■ Exercise goal: Search the records for the line with "005 State Management". Output that line and each line after it, exactly, and stop at the end; omit pictures.

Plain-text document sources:
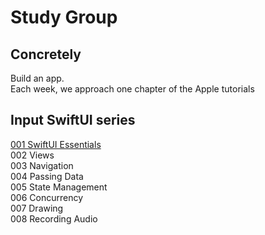 # Study Group

## Concretely
Build an app.   
Each week, we approach one chapter of the Apple tutorials

## Input SwiftUI series
[001 SwiftUI Essentials](https://github.com/betty-godier/examples/blob/master/demos/study-group/001-swiftui-essentials.md)  
002 Views  
003 Navigation  
004 Passing Data  
005 State Management  
006 Concurrency  
007 Drawing  
008 Recording Audio  

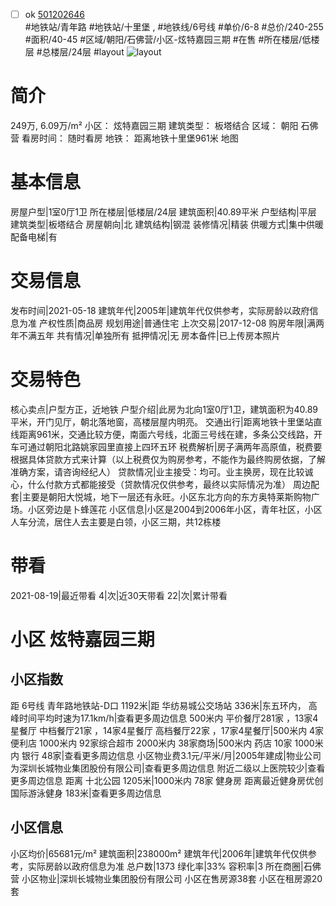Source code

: - [ ] ok [501202646](https://bj.5i5j.com/ershoufang/501202646.html)  
 #地铁站/青年路 #地铁站/十里堡 ,  #地铁线/6号线
#单价/6-8 #总价/240-255 #面积/40-45   #区域/朝阳/石佛营/小区-炫特嘉园三期 #在售 #所在楼层/低楼层 #总楼层/24层 #layout 
![layout](http://image2a.5i5j.com/bdir/layout/15abaf23d4674b4891039e2854638483.jpg_P5.jpg) 
# 简介 
 249万,  6.09万/m² 
小区： 炫特嘉园三期
建筑类型： 板塔结合
区域： 朝阳 石佛营
看房时间： 随时看房
地铁： 距离地铁十里堡961米 地图
# 基本信息 
 房屋户型|1室0厅1卫
所在楼层|低楼层/24层
建筑面积|40.89平米
户型结构|平层
建筑类型|板塔结合
房屋朝向|北
建筑结构|钢混
装修情况|精装
供暖方式|集中供暖
配备电梯|有
# 交易信息 
 发布时间|2021-05-18
建筑年代|2005年|建筑年代仅供参考，实际房龄以政府信息为准
产权性质|商品房
规划用途|普通住宅
上次交易|2017-12-08
购房年限|满两年不满五年
共有情况|单独所有
抵押情况|无
房本备件|已上传房本照片
# 交易特色 
 核心卖点|户型方正，近地铁
户型介绍|此房为北向1室0厅1卫，建筑面积为40.89平米，开门见厅，朝北落地窗，高楼层屋内明亮。
交通出行|距离地铁十里堡站直线距离961米，交通比较方便，南面六号线，北面三号线在建，多条公交线路，开车可通过朝阳北路姚家园里直接上四环五环
税费解析|房子满两年高原值，税费要根据具体贷款方式来计算（以上税费仅为购房参考，不能作为最终购房依据，了解准确方案，请咨询经纪人）
贷款情况|业主接受：均可。业主换房，现在比较诚心，什么付款方式都能接受（贷款情况仅供参考，最终以实际情况为准）
周边配套|主要是朝阳大悦城，地下一层还有永旺。小区东北方向的东方奥特莱斯购物广场。小区旁边是卜蜂莲花
小区信息|小区是2004到2006年小区，青年社区，小区人车分流，居住人去主要是白领，小区三期，共12栋楼
# 带看 
 2021-08-19|最近带看	 4|次|近30天带看	 22|次|累计带看
# 小区 炫特嘉园三期
## 小区指数 
 距 6号线 青年路地铁站-D口 1192米|距 华纺易城公交场站 336米|东五环内， 高峰时间平均时速为17.1km/h|查看更多周边信息
500米内 平价餐厅281家 ，13家4星餐厅
中档餐厅21家 ，14家4星餐厅
高档餐厅22家 ，17家4星餐厅|500米内 4家便利店
1000米内 92家综合超市
2000米内 38家商场|500米内 药店 10家
1000米内 银行 48家|查看更多周边信息
小区物业费3.1元/平米/月|2005年建成|物业公司为深圳长城物业集团股份有限公司|查看更多周边信息
附近二级以上医院较少|查看更多周边信息
距离 十北公园 1205米|1000米内 78家 健身房
距离最近健身房优创国际游泳健身 183米|查看更多周边信息
## 小区信息 
 小区均价|65681元/m²
建筑面积|238000m²
建筑年代|2006年|建筑年代仅供参考，实际房龄以政府信息为准
总户数|1373
绿化率|33%
容积率|3
所在商圈|石佛营
小区物业|深圳长城物业集团股份有限公司
小区在售房源38套
小区在租房源20套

■ Solution to this exercise:
005 State Management  
006 Concurrency  
007 Drawing  
008 Recording Audio  

Source code

: - [ ] ok [501202646](https://bj.5i5j.com/ershoufang/501202646.html)  
 #地铁站/青年路 #地铁站/十里堡 ,  #地铁线/6号线
#单价/6-8 #总价/240-255 #面积/40-45   #区域/朝阳/石佛营/小区-炫特嘉园三期 #在售 #所在楼层/低楼层 #总楼层/24层 #layout 
![layout](http://image2a.5i5j.com/bdir/layout/15abaf23d4674b4891039e2854638483.jpg_P5.jpg) 
# 简介 
 249万,  6.09万/m² 
小区： 炫特嘉园三期
建筑类型： 板塔结合
区域： 朝阳 石佛营
看房时间： 随时看房
地铁： 距离地铁十里堡961米 地图
# 基本信息 
 房屋户型|1室0厅1卫
所在楼层|低楼层/24层
建筑面积|40.89平米
户型结构|平层
建筑类型|板塔结合
房屋朝向|北
建筑结构|钢混
装修情况|精装
供暖方式|集中供暖
配备电梯|有
# 交易信息 
 发布时间|2021-05-18
建筑年代|2005年|建筑年代仅供参考，实际房龄以政府信息为准
产权性质|商品房
规划用途|普通住宅
上次交易|2017-12-08
购房年限|满两年不满五年
共有情况|单独所有
抵押情况|无
房本备件|已上传房本照片
# 交易特色 
 核心卖点|户型方正，近地铁
户型介绍|此房为北向1室0厅1卫，建筑面积为40.89平米，开门见厅，朝北落地窗，高楼层屋内明亮。
交通出行|距离地铁十里堡站直线距离961米，交通比较方便，南面六号线，北面三号线在建，多条公交线路，开车可通过朝阳北路姚家园里直接上四环五环
税费解析|房子满两年高原值，税费要根据具体贷款方式来计算（以上税费仅为购房参考，不能作为最终购房依据，了解准确方案，请咨询经纪人）
贷款情况|业主接受：均可。业主换房，现在比较诚心，什么付款方式都能接受（贷款情况仅供参考，最终以实际情况为准）
周边配套|主要是朝阳大悦城，地下一层还有永旺。小区东北方向的东方奥特莱斯购物广场。小区旁边是卜蜂莲花
小区信息|小区是2004到2006年小区，青年社区，小区人车分流，居住人去主要是白领，小区三期，共12栋楼
# 带看 
 2021-08-19|最近带看	 4|次|近30天带看	 22|次|累计带看
# 小区 炫特嘉园三期
## 小区指数 
 距 6号线 青年路地铁站-D口 1192米|距 华纺易城公交场站 336米|东五环内， 高峰时间平均时速为17.1km/h|查看更多周边信息
500米内 平价餐厅281家 ，13家4星餐厅
中档餐厅21家 ，14家4星餐厅
高档餐厅22家 ，17家4星餐厅|500米内 4家便利店
1000米内 92家综合超市
2000米内 38家商场|500米内 药店 10家
1000米内 银行 48家|查看更多周边信息
小区物业费3.1元/平米/月|2005年建成|物业公司为深圳长城物业集团股份有限公司|查看更多周边信息
附近二级以上医院较少|查看更多周边信息
距离 十北公园 1205米|1000米内 78家 健身房
距离最近健身房优创国际游泳健身 183米|查看更多周边信息
## 小区信息 
 小区均价|65681元/m²
建筑面积|238000m²
建筑年代|2006年|建筑年代仅供参考，实际房龄以政府信息为准
总户数|1373
绿化率|33%
容积率|3
所在商圈|石佛营
小区物业|深圳长城物业集团股份有限公司
小区在售房源38套
小区在租房源20套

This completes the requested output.